Je pense que notre devoir d’intellos c’est aussi d’essayer de savoir comment reconstruire le monde aujourd’hui alors qu’il est en dévastation politique, financière, morale, écologique, etc., profond. On a essayé de mettre en place 5 principes.

Le premier principe c’est celui de commune humanité. C’est important pour des tas de raisons et notamment une qui se profile à l’horizon c’est la scission dans la commune humanité. Penser à ce qui pourrait arriver par exemple avec le transhumanisme. C’est une divergence dans l’humanité entre ceux qui seraient augmentés et les autres diminués du coup.

Le principe de commune socialité. Nous appartenons tous à des échanges qui doivent se faire à tous les niveaux et c’est notre principale richesse les échanges humains. Nous ne somme pas dans une commune socialité puisque comme je vous l’ai dit tout à l’heure : 8 ou 10 personnes dans le monde possèdent autant que 4 milliards d’individus. Donc, la commune socialité est rompue.

Le principe de commune naturalité ça veut dire que nous occupons notre place éminente évidemment en tant qu’humain dans le monde, mais nous seuls avons une responsabilité à l’égard de tout ce qui est de l’ordre du vivant.

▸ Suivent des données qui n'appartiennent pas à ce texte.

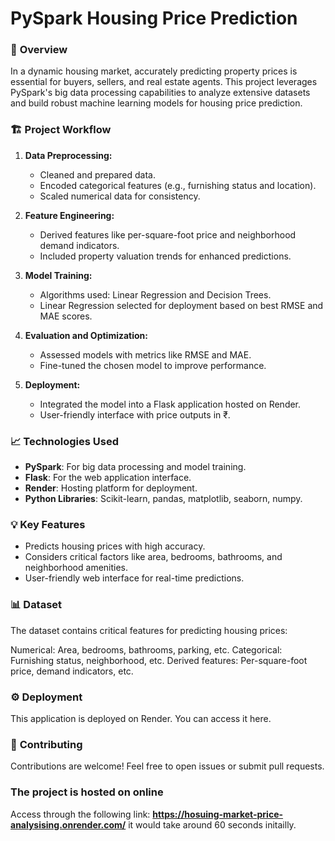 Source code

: # PySpark Housing Price Prediction

### 🌟 **Overview**
In a dynamic housing market, accurately predicting property prices is essential for buyers, sellers, and real estate agents. This project leverages PySpark's big data processing capabilities to analyze extensive datasets and build robust machine learning models for housing price prediction.
 
### 🏗️ **Project Workflow**
1. **Data Preprocessing:** 
   - Cleaned and prepared data.
   - Encoded categorical features (e.g., furnishing status and location).
   - Scaled numerical data for consistency.
   
2. **Feature Engineering:** 
   - Derived features like per-square-foot price and neighborhood demand indicators.
   - Included property valuation trends for enhanced predictions.

3. **Model Training:** 
   - Algorithms used: Linear Regression and Decision Trees.
   - Linear Regression selected for deployment based on best RMSE and MAE scores.

4. **Evaluation and Optimization:** 
   - Assessed models with metrics like RMSE and MAE.
   - Fine-tuned the chosen model to improve performance.

5. **Deployment:** 
   - Integrated the model into a Flask application hosted on Render.
   - User-friendly interface with price outputs in ₹.

### 📈 **Technologies Used**
- **PySpark**: For big data processing and model training.
- **Flask**: For the web application interface.
- **Render**: Hosting platform for deployment.
- **Python Libraries**: Scikit-learn, pandas, matplotlib, seaborn, numpy.

### 💡 **Key Features**
- Predicts housing prices with high accuracy.
- Considers critical factors like area, bedrooms, bathrooms, and neighborhood amenities.
- User-friendly web interface for real-time predictions.

### 📊 **Dataset**
The dataset contains critical features for predicting housing prices:

Numerical: Area, bedrooms, bathrooms, parking, etc.
Categorical: Furnishing status, neighborhood, etc.
Derived features: Per-square-foot price, demand indicators, etc.
### ⚙️ **Deployment**
This application is deployed on Render. You can access it here.

### 🤝 **Contributing**
Contributions are welcome! Feel free to open issues or submit pull requests.

### The project is hosted on online 
Access through the following link: **https://hosuing-market-price-analysising.onrender.com/** it would take around 60 seconds initailly.
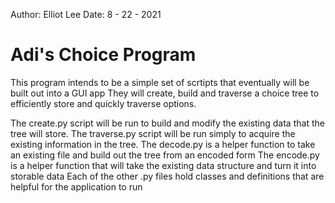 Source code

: Author: Elliot Lee
Date: 8 - 22 - 2021

# Adi's Choice Program #
This program intends to be a simple set of scrtipts that eventually will be built out into a GUI app
They will create, build and traverse a choice tree to efficiently store and quickly traverse options.

The create.py script will be run to build and modify the existing data that the tree will store.
The traverse.py script will be run simply to acquire the existing information in the tree.
The decode.py is a helper function to take an existing file and build out the tree from an encoded form
The encode.py is a helper function that will take the existing data structure and turn it into storable data
Each of the other .py files hold classes and definitions that are helpful for the application to run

Nous avons une responsabilité absolument spéciale puisque nous avons la conscience qu’il faut garder tout ceci sinon on détruit le monde.

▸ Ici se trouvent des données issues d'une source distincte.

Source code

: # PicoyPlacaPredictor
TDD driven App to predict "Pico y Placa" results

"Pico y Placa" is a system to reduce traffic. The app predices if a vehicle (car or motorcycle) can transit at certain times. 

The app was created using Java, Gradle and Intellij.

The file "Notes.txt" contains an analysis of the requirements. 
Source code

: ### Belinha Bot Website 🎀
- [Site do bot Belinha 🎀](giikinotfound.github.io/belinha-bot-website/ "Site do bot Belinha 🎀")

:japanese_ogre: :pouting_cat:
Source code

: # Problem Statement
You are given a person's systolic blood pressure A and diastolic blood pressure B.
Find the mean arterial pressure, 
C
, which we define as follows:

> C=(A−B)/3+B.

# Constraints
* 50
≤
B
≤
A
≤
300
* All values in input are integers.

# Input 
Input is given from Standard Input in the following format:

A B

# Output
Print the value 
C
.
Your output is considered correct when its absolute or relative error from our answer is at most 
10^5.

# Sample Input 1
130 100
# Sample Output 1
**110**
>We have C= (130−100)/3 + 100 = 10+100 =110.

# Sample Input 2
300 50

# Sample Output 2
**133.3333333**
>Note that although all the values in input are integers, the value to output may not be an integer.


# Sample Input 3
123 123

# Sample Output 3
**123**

Le principe d’individuation c’est ce qu’a oublié le communisme, je crois. C’est là que le communisme s’est effondré parce qu’il fallait que l’individu la ferme pour que la chose collective triomphe. On sait où ça a mené. Ça a mené ces pays qui promettaient l’émancipation à de vastes prisons.

Et le cinquième principe c’est puisqu’il y a des individualités et qu’elles peuvent s’opposer sans se massacrer c’est trouver toute une série de modalités qui sont sociales, politiques, constitutionnelles dont on connait déjà un certain nombre. Par exemple la bicaméralité [est un système d’organisation politique qui divise le Parlement en deux chambres distinctes], la polysynodie [la séparation des pouvoirs] mais ça ne va pas assez loin. Ce sont des principes formels. Il faut aussi des principes beaucoup plus directs qui sont à réinventer dans le quotidien, dans le local, dans l’immédiat pour que les individus puissent s’affronter sans se massacrer. Ça fait partie d’une émulation qui est importante pour l’être humain…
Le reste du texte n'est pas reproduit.